Employees who report corporate wrongdoing are offered financial incentives and protection from retaliation under the Dodd-Frank law, but the law left a lingering question of which whistleblowers are protected. In a series of recent rulings, U.S. judges have narrowed the definition of what merits a shield under the law — saying that to qualify, any flags must be raised to the SEC.
In the latest example, a federal judge in New Jersey ruled last week that an employee who took his complaints to the financial industry's self-regulator wasn't entitled to the protections though the body, the Financial Industry Regulatory Authority Inc., is overseen by the SEC. Craig Price, a former UBS financial adviser, had claimed he'd been fired after testifying, in a formal deposition conducted by Finra, that a colleague had evaded compliance safeguards and tapped a wealthy client's account to cover his own expenses.
Numerous federal laws prohibit companies from retaliating against workers who report violations involving employment, health and safety issues. Dodd-Frank was drafted after the financial crisis to encourage employees to disclose fraud and securities law misdeeds.
According to several court challenges, the wording in the 2010 law left unclear whether the shield would apply only to people taking concerns to the SEC or more broadly to employees who report apparent misdeeds internally, via corporate hotlines or other means. As that question wound its way to the Supreme Court, an amicus brief filed by Justice Department and SEC lawyers argued that employees shouldn't have to go directly to the commission to qualify to receive protection against retaliation.
But the Supreme Court saw it otherwise. In February, it clarified that under Dodd-Frank, a whistleblower is someone who takes the complaint to the SEC. Employees reporting internally aren't covered by the anti-retaliation measures, the court said in the case, Digital Realty Trust Inc. v. Paul Somers.
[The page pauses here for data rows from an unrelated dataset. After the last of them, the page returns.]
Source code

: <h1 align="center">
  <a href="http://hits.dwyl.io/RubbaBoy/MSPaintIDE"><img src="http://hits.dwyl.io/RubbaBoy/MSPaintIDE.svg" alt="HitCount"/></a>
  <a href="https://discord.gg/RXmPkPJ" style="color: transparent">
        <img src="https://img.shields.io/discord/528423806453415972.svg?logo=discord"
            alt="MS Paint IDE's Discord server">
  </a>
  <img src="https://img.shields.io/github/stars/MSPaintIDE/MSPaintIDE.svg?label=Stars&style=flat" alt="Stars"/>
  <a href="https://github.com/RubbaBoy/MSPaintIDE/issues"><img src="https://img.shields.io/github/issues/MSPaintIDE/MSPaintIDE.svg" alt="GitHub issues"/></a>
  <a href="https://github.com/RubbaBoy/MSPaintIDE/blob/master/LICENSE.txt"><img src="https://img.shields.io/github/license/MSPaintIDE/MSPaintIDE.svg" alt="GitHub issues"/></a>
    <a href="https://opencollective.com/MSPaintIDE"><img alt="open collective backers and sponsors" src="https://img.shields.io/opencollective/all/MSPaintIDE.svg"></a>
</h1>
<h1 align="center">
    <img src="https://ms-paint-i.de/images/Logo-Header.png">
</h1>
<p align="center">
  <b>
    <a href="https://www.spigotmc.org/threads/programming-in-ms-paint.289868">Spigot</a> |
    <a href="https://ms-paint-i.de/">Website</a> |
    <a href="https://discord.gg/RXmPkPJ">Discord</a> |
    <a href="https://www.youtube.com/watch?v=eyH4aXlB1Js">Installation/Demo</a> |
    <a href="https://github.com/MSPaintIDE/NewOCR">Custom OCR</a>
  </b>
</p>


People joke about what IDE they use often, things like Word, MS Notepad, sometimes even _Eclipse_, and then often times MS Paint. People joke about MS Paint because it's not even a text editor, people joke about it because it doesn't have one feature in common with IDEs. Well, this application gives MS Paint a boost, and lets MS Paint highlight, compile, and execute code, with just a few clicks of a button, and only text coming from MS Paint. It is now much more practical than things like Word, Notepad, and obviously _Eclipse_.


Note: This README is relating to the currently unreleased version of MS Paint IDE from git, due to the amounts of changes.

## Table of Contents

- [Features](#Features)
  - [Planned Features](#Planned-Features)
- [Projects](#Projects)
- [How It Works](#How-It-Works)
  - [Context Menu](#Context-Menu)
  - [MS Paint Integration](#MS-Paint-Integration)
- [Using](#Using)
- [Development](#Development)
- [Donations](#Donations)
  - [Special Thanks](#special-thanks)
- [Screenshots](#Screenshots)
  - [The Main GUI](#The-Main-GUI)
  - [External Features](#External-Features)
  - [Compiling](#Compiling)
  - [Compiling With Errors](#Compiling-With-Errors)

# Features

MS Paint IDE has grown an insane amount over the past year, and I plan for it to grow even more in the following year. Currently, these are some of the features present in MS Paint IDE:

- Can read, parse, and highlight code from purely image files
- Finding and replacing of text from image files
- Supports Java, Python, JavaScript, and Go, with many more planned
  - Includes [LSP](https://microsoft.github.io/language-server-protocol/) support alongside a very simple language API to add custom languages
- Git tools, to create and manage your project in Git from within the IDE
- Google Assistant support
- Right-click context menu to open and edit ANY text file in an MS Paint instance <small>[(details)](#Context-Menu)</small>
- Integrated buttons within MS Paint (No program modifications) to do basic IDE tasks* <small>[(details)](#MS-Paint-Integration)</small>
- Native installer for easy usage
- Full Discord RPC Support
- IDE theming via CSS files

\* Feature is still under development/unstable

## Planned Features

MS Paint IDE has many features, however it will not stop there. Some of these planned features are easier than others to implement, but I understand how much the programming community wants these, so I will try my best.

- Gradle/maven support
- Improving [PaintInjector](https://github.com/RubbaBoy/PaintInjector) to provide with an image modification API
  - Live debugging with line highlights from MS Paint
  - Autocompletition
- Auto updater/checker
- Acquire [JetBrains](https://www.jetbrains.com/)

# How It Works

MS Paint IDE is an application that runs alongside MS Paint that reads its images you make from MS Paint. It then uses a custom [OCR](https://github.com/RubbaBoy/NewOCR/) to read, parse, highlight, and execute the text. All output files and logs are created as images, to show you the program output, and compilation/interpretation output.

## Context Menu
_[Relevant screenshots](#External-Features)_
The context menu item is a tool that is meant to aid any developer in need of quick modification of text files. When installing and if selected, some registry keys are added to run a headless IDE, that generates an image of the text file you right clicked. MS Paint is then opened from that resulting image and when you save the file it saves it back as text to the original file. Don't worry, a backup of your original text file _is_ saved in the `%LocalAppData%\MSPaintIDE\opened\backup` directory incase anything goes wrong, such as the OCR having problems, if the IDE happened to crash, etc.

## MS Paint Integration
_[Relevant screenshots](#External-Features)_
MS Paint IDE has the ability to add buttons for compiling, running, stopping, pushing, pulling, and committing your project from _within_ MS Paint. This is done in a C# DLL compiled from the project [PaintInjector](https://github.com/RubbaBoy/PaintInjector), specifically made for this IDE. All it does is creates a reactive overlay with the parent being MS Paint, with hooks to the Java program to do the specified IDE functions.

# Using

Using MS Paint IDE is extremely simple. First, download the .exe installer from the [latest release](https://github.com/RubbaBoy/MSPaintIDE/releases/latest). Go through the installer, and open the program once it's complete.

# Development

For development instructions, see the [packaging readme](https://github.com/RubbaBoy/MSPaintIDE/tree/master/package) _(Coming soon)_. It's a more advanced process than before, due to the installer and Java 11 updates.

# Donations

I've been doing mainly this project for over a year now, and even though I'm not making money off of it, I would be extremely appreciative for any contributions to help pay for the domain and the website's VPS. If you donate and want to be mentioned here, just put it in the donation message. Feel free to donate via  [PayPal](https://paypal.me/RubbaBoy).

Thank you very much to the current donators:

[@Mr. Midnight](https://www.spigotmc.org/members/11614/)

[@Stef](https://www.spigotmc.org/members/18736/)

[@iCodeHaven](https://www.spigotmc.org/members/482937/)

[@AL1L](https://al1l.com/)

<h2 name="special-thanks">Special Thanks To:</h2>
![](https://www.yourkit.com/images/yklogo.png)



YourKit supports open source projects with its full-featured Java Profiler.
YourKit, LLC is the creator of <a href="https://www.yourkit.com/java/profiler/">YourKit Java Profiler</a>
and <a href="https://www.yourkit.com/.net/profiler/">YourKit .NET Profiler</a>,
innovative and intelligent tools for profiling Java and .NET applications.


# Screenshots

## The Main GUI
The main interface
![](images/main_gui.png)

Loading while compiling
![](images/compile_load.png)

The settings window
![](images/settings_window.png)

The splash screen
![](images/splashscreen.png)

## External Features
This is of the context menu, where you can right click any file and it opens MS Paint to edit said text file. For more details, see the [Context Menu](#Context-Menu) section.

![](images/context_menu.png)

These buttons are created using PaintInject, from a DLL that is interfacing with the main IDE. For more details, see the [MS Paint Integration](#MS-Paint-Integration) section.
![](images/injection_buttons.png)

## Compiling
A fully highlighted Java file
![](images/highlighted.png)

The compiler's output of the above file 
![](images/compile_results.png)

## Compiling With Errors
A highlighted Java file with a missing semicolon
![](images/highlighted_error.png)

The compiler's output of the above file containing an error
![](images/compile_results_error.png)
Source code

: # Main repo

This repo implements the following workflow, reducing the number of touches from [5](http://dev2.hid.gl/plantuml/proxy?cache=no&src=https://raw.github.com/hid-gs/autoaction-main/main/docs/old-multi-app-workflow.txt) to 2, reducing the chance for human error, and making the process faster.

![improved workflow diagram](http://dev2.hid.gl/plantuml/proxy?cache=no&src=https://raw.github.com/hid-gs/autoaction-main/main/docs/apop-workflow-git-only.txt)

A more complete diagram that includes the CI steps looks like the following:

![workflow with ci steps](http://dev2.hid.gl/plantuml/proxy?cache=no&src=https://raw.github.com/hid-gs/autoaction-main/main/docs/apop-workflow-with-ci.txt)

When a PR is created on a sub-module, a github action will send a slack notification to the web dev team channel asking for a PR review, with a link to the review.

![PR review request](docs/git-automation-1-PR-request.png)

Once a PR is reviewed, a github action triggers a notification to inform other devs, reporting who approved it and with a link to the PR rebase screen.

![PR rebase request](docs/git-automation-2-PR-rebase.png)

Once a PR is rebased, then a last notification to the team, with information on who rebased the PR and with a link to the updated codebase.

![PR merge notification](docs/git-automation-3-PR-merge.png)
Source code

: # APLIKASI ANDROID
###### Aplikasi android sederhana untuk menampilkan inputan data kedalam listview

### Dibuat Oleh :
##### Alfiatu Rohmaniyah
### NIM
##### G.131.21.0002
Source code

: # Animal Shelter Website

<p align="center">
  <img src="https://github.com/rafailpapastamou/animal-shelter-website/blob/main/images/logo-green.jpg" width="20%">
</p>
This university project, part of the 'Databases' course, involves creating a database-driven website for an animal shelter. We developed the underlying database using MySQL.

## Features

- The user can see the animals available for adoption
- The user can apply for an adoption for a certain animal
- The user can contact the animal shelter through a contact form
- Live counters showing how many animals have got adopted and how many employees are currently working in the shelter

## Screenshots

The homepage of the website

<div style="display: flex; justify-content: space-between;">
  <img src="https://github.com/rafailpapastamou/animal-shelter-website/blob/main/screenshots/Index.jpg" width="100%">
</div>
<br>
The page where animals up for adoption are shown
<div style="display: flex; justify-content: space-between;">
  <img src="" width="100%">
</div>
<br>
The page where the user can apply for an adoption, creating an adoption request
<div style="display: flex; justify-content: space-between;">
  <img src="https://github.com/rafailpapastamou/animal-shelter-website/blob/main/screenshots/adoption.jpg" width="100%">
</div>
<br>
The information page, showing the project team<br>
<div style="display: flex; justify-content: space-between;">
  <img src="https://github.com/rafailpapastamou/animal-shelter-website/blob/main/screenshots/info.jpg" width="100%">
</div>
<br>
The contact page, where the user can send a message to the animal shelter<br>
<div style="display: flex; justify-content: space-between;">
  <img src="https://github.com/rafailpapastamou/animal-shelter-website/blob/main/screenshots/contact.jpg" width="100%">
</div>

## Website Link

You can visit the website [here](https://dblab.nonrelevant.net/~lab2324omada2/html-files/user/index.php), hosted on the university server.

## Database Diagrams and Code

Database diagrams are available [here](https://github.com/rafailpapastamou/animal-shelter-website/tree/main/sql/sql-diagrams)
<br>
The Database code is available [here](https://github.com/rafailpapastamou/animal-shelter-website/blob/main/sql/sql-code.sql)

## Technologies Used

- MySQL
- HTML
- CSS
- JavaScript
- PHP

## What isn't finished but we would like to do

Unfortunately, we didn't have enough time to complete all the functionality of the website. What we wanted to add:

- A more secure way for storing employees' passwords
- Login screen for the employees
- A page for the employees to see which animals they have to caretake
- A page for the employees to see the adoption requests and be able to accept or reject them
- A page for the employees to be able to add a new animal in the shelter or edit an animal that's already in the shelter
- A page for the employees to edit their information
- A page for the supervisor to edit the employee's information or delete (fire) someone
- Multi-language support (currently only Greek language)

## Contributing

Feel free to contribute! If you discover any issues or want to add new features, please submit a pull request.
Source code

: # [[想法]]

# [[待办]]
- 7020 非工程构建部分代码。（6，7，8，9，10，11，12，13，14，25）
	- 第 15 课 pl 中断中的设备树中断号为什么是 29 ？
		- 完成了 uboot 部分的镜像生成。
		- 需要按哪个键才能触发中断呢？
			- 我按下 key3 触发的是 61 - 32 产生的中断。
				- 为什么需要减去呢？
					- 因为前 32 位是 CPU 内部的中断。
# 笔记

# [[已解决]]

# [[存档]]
The ruling left unanswered whether people who bring claims to Finra are protected. Mr. Price argued that because the SEC oversees Finra rulemaking, disciplinary proceedings and other matters, reports to the self-regulator should be protected under Dodd-Frank.
Dismissing the claim, Judge William Martini in New Jersey said Mr. Price's "testimony to Finra plainly does not meet the statutory requirement and he, therefore, is not a whistleblower under Dodd-Frank."
Mr. Price, who worked for UBS in Stuart, Fla., said he intends to pursue a similar claim against UBS under a state whistle-blower statue.
"In my years in the business, nobody has ever mentioned in training or compliance manuals, 'Go to an external place with problems,'" Mr. Price said in an interview. "It's always 'Go to a line manager or the compliance department."'
"We are pleased with the court's decision to dismiss Price's Dodd-Frank whistle-blower retaliation claim in this case," UBS spokesman Peter Stack said in a written statement. "We will continue to vigorously defend against the remaining claim as we believe that it too lacks merit."
Finra didn't respond to requests for comment.